While a Gus’s employee didn’t want to say much (after all, the Gus’s recipe is a famous “secret”), he did confirm that the chicken sits in a buttermilk brine (or slurry, as fried chicken blogger Jay Francis believes it is) for 48 hours.
The side dishes comprise a lineup of quintessential southern accompaniments: cole slaw, potato salad, fried okra and more. Unlike many fried chicken joints that just phone in their mac and cheese (and are far too stingy with the actual cheese), Gus’s is creamy and rich enough to be worth eating. The slaw and beans are only slightly on the sweet side by design to offset the slightly spicy fried chicken. The greens are especially good, bathed in the kind of swarthy, meaty pot liquor that could be consumed like a hot and savory digestif.
Just kidding — we’re not actually recommending that a shot of that reviving broth is the end of the meal. The proper conclusion is having a slice of the excellent sweet potato pie. A proper, flaky crust is filled with a lightly sweet mixture that is not as rich as a custard yet still smooth. Most importantly, it’s not heavy. After all the last thing a diner needs after all those sides and the fried chicken is to be weighed down.
There’s a humble beer selection to drink alongside. Thankfully, selections from 8th Wonder Brewery, Austin Eastcider and Saint Arnold Brewing Company save an otherwise lackluster list. For the low, low price of $300, a group of revelers can splurge on the single wine on the list: a bottle of Dom Perignon. (Honestly, though, any Houstonian should know by now that a much more affordable Champagne and fried chicken pairing is just down the street at Max’s Wine Dive, which practically invented that idea.)

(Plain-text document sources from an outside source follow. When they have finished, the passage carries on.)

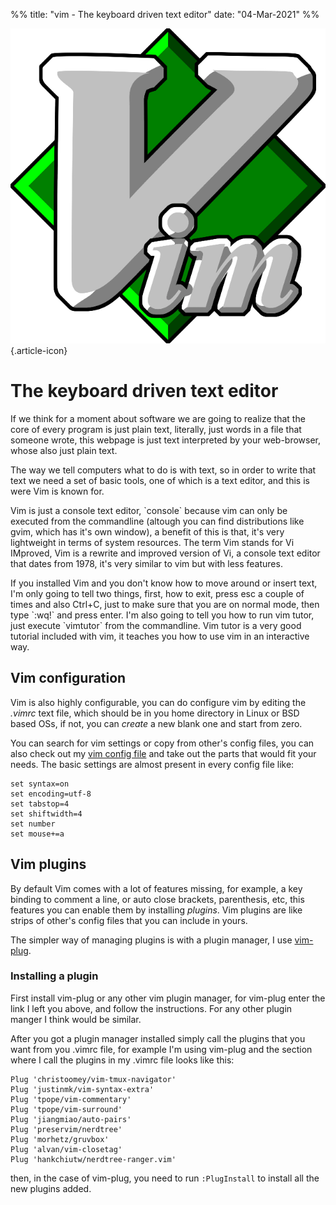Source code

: %%
title: "vim - The keyboard driven text editor"
date: "04-Mar-2021"
%%

![Vim logo](vim_logo.png "Vim logo"){.article-icon}

# The keyboard driven text editor

If we think for a moment about software we are going to realize that the
core of every program is just plain text, literally, just words in a
file that someone wrote, this webpage is just text interpreted by
your web-browser, whose also just plain text.

The way we tell computers what to do is with text, so in order to
write that text we need a set of basic tools, one of which is a text editor,
and this is were Vim is known for.

Vim is just a console text editor, \`console\` because vim can only be executed from
the commandline (altough you can find distributions like gvim, which has it's own window),
a benefit of this is that, it's very lightweight in terms of system resources.
The term Vim stands for Vi IMproved, Vim is a rewrite and improved version of Vi, a
console text editor that dates from 1978, it's very similar to vim but with less
features.

If you installed Vim and you don't know how to move around or insert
text, I'm only going to tell two things, first, how to exit, press esc
a couple of times and also Ctrl+C, just to make sure that you are on normal mode,
then type \`:wq!\` and press enter. I'm also going to tell you how to
run vim tutor, just execute \`vimtutor\` from the commandline. Vim tutor is a
very good tutorial included with vim, it teaches you how to use vim in an interactive way.

## Vim configuration

Vim is also highly configurable, you can do configure vim by editing the *.vimrc*
text file, which should be in you home directory in Linux or BSD based OSs,
if not, you can *create* a new blank one and start from zero.

You can search for vim settings or copy from other's config files, you can also check
out my [vim config file](https://github.com/mjkloeckner/dotfiles/blob/master/.vimrc)
and take out the parts that would fit your needs. The basic settings are almost present
in every config file like:

```vim
set syntax=on
set encoding=utf-8
set tabstop=4
set shiftwidth=4
set number
set mouse+=a
```

## Vim plugins

By default Vim comes with a lot of features missing, for example, a key
binding to comment a line, or auto close brackets, parenthesis, etc, this
features you can enable them by installing *plugins*. Vim plugins are
like strips of other's config files that you can include in yours.

The simpler way of managing plugins is with a plugin manager, I use
[vim-plug](https://github.com/junegunn/vim-plug).

### Installing a plugin

First install vim-plug or any other vim plugin manager, for vim-plug enter
the link I left you above, and follow the instructions. For any other plugin manger
I think would be similar.

After you got a plugin manager installed simply call the plugins that you want from
you .vimrc file, for example I'm using vim-plug and the section
where I call the plugins in my .vimrc file looks like this:

```vim
Plug 'christoomey/vim-tmux-navigator'
Plug 'justinmk/vim-syntax-extra'
Plug 'tpope/vim-commentary'
Plug 'tpope/vim-surround'
Plug 'jiangmiao/auto-pairs'
Plug 'preservim/nerdtree'
Plug 'morhetz/gruvbox'
Plug 'alvan/vim-closetag'
Plug 'hankchiutw/nerdtree-ranger.vim'
```

then, in the case of vim-plug, you need to run `:PlugInstall` to install all the new
plugins added.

If there is any big problem at the new Houston location of Gus’s, it’s the parking lot. The parking lot situation along Washington Avenue has been tough for many years and all this already-popular restaurant has is a small lot on the left side of the building with maybe 20 spaces. That means once the lot is full, the only options are to park in front of Gus’s on Washington (shudder) or navigate to park on the residential side behind the building.
Like burgers, ramen and poke, Houston can’t seem to get enough fried chicken and Gus’s world-renowned mystique will keep residents coming in droves. Most likely, those trying this hallmark style for the first time are going to leave as new fans who are a little grateful to have the crunchy-crusted, Memphis-style fried chicken available in their own town.
Gus’s World Famous Fried Chicken at 1815 Washington Avenue in Houston is open Sundays through Thursdays from 11 a.m. to 9 p.m. and Fridays and Saturdays from 11 a.m. to 10 p.m.